Key Formulas & Symbols

• PV = PMT / r where PV = present value, PMT = perpetual cash flow, r = periodic interest rate.
• PMT = PV × r where PMT = perpetual cash flow, PV = present value, r = periodic interest rate.
• r = PMT / PV where r = periodic interest rate, PMT = perpetual cash flow, PV = present value.
• PMT = FV × r where PMT = perpetual cash flow, FV = face value, r = periodic interest rate.
• FV = PMT / r where FV = face value, PMT = perpetual cash flow, r = periodic interest rate.
• PV = FV / (1 + r) where PV = present value, FV = face value, r = periodic interest rate.
• PMT = FV × r / (1 + r) where PMT = perpetual cash flow, FV = face value, r = periodic interest rate.

Step-by-Step Calculation

1. Determine the perpetual cash flow (PMT) from the investment.
2. Identify the periodic interest rate (r) associated with the investment.
3. Plug the values into the formula PV = PMT / r to calculate the present value (PV).
4. If necessary, convert the present value (PV) to a face value (FV) using the formula FV = PV × (1 + r).

Common Mistakes

• Mistake: Using a different discount rate for different cash flows in a perpetuity.
• Correction: Use a consistent discount rate for all cash flows in a perpetuity.
• Mistake: Forgetting to account for the time value of money when calculating the present value of a perpetuity.
• Correction: Always use the present value formula PV = PMT / r to calculate the present value of a perpetuity.
• Mistake: Assuming a perpetuity will last forever when the cash flows are actually finite.
• Correction: Always check the assumptions behind the perpetuity and consider the possibility of finite cash flows.

Exam / CFA Tips

• Tip: Be careful with the wording of the question. If it asks for the present value of a perpetuity, use the formula PV = PMT / r. If it asks for the face value, use the formula FV = PV × (1 + r).
• Tip: Make sure to identify the periodic interest rate (r) associated with the perpetuity. This is often the key to solving the problem.
• Tip: Be aware of the assumptions behind the perpetuity. If the cash flows are finite, you may need to use a different formula or approach.

Quick Practice Problem

A company is considering investing in a bond with a face value of $1,000 and a 5% coupon rate. If the discount rate is 8%, what is the present value of the bond?

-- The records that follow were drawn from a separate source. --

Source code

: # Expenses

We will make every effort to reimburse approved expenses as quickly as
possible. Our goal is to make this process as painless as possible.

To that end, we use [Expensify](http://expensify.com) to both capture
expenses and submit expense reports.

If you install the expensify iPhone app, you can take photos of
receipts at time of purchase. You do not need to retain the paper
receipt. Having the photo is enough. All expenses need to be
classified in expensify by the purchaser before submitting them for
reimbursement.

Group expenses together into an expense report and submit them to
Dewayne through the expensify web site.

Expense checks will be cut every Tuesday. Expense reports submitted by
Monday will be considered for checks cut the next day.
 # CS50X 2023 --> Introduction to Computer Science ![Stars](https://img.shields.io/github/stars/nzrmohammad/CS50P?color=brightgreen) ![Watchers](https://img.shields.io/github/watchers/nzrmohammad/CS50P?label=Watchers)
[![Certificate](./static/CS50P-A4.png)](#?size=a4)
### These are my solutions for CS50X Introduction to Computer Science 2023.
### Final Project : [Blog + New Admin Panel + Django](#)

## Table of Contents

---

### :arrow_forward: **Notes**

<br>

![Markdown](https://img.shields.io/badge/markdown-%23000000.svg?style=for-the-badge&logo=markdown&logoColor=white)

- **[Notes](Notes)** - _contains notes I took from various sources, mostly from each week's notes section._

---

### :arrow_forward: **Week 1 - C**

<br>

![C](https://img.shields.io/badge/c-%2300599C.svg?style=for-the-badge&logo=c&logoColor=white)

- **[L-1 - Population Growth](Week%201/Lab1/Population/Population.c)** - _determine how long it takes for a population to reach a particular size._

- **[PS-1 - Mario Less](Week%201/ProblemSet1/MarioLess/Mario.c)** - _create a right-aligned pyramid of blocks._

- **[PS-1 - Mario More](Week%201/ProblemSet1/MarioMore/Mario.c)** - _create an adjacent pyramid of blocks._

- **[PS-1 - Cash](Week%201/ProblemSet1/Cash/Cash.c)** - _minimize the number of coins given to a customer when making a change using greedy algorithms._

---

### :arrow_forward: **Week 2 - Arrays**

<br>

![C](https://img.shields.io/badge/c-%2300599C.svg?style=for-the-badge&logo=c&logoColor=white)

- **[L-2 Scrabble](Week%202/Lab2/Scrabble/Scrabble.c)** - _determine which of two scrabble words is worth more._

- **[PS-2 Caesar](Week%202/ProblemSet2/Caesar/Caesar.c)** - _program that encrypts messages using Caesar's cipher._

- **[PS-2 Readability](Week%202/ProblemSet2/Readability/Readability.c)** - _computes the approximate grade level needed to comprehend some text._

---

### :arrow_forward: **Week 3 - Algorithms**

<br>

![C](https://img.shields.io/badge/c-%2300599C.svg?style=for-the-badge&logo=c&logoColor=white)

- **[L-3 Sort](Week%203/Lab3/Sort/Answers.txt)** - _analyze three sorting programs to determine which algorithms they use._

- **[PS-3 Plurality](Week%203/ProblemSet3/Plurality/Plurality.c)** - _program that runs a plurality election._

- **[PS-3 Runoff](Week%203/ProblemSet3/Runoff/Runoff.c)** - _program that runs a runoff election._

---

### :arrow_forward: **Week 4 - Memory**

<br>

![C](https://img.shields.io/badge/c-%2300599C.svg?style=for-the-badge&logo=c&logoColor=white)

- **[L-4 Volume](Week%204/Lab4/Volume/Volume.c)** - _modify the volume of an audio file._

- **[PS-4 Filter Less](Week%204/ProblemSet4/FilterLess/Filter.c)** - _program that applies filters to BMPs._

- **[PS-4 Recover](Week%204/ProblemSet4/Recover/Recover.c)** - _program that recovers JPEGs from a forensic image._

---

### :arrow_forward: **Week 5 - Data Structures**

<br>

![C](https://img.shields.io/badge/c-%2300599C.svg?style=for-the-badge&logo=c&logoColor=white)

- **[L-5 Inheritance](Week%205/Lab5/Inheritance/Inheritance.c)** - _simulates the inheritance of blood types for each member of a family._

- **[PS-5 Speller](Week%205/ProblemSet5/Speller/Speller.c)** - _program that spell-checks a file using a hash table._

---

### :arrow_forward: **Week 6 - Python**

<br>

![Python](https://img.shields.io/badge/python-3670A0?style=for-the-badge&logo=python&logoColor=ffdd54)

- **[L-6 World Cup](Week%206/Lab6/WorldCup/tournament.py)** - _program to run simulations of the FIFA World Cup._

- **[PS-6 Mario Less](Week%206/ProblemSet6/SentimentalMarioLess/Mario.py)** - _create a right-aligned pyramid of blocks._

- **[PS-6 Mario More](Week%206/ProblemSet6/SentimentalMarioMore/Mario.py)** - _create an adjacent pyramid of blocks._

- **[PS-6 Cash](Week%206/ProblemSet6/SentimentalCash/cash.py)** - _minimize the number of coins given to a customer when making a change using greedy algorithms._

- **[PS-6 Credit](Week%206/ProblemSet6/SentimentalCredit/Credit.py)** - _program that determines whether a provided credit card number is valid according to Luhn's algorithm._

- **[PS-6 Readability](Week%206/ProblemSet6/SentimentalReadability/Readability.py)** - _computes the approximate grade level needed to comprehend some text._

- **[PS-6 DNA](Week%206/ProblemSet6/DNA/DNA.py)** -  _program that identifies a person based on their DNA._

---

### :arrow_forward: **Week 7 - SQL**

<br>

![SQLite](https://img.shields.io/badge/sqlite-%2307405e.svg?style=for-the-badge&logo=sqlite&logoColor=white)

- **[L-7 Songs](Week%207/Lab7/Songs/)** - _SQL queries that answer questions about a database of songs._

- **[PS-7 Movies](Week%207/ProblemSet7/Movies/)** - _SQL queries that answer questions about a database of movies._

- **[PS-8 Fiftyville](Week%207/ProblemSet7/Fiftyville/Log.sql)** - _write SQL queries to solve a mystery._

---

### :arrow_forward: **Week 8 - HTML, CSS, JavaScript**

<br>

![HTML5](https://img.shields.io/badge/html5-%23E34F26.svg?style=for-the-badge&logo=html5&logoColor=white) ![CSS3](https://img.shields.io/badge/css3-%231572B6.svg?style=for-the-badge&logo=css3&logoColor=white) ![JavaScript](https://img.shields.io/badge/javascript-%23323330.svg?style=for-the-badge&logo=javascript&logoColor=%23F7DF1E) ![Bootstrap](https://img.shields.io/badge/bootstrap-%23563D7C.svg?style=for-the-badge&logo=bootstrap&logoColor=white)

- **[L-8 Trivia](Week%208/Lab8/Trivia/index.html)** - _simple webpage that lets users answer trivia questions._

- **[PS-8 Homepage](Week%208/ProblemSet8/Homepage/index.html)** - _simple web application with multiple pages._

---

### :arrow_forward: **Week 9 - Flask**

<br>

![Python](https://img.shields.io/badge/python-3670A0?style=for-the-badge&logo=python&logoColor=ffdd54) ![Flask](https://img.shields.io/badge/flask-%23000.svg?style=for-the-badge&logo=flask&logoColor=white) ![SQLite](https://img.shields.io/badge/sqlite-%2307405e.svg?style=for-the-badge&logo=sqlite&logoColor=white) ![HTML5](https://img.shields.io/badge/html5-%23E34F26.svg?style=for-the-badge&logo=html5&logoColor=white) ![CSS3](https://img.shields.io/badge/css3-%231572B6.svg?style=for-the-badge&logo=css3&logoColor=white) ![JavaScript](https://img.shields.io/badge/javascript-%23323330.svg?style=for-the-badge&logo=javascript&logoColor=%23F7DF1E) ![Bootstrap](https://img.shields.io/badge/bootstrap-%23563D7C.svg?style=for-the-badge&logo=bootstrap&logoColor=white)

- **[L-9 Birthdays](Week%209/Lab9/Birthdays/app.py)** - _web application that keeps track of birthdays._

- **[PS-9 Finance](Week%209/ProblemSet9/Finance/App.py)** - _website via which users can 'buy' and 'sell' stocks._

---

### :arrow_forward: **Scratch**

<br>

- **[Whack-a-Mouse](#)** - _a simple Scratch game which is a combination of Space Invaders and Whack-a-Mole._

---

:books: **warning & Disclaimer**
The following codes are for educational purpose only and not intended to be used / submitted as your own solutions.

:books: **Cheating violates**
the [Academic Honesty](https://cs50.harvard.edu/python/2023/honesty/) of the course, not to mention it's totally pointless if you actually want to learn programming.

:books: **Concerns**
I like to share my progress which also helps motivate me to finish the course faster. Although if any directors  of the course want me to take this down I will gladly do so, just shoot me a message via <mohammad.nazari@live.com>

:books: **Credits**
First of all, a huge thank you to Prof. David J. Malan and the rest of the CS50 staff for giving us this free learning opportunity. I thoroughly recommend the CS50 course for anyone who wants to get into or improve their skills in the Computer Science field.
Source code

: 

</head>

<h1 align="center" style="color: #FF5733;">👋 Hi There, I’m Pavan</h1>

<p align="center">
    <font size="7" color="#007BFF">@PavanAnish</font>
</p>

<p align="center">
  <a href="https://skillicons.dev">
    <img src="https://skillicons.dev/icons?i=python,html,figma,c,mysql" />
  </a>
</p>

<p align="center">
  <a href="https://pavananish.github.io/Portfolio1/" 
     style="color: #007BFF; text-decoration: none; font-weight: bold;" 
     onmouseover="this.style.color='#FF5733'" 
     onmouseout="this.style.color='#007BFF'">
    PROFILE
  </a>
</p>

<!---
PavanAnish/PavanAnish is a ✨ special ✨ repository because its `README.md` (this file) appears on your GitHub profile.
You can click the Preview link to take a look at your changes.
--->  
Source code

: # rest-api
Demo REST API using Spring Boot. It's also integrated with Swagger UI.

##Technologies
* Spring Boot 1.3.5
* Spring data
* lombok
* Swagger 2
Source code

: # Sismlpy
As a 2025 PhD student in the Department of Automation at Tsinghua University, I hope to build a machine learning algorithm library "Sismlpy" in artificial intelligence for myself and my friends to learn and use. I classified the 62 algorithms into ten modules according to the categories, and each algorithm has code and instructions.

Answer: $12,500. Explanation: Using the formula PV = PMT / r, we get PV = $50 / 0.08 = $625. However, this is the present value of the first coupon payment. To find the present value of the entire bond, we need to use the formula PV = FV / (1 + r) = $1,000 / (1 + 0.08) = $1,000 / 1.08 = $925. Then, we add the present value of the first coupon payment to get the total present value: $925 + $625 = $1,550. However, this is incorrect. We need to use the formula PV = PMT / r to find the present value of the bond. The correct answer is $12,500.

Last-Minute Cram Sheet

• The formula for the present value of a perpetuity is PV = PMT / r.
• The formula for the face value of a perpetuity is FV = PV × (1 + r).
• The periodic interest rate (r) is the key to solving perpetuity problems.
• Always check the assumptions behind the perpetuity.
• The perpetuity formula assumes the cash flows are constant and will last forever.
• The perpetuity formula assumes the discount rate is constant and will not change over time.
• The perpetuity formula assumes the cash flows are not affected by inflation.
• The perpetuity formula assumes the cash flows are not affected by taxes.
• The perpetuity formula assumes the cash flows are not affected by credit risk.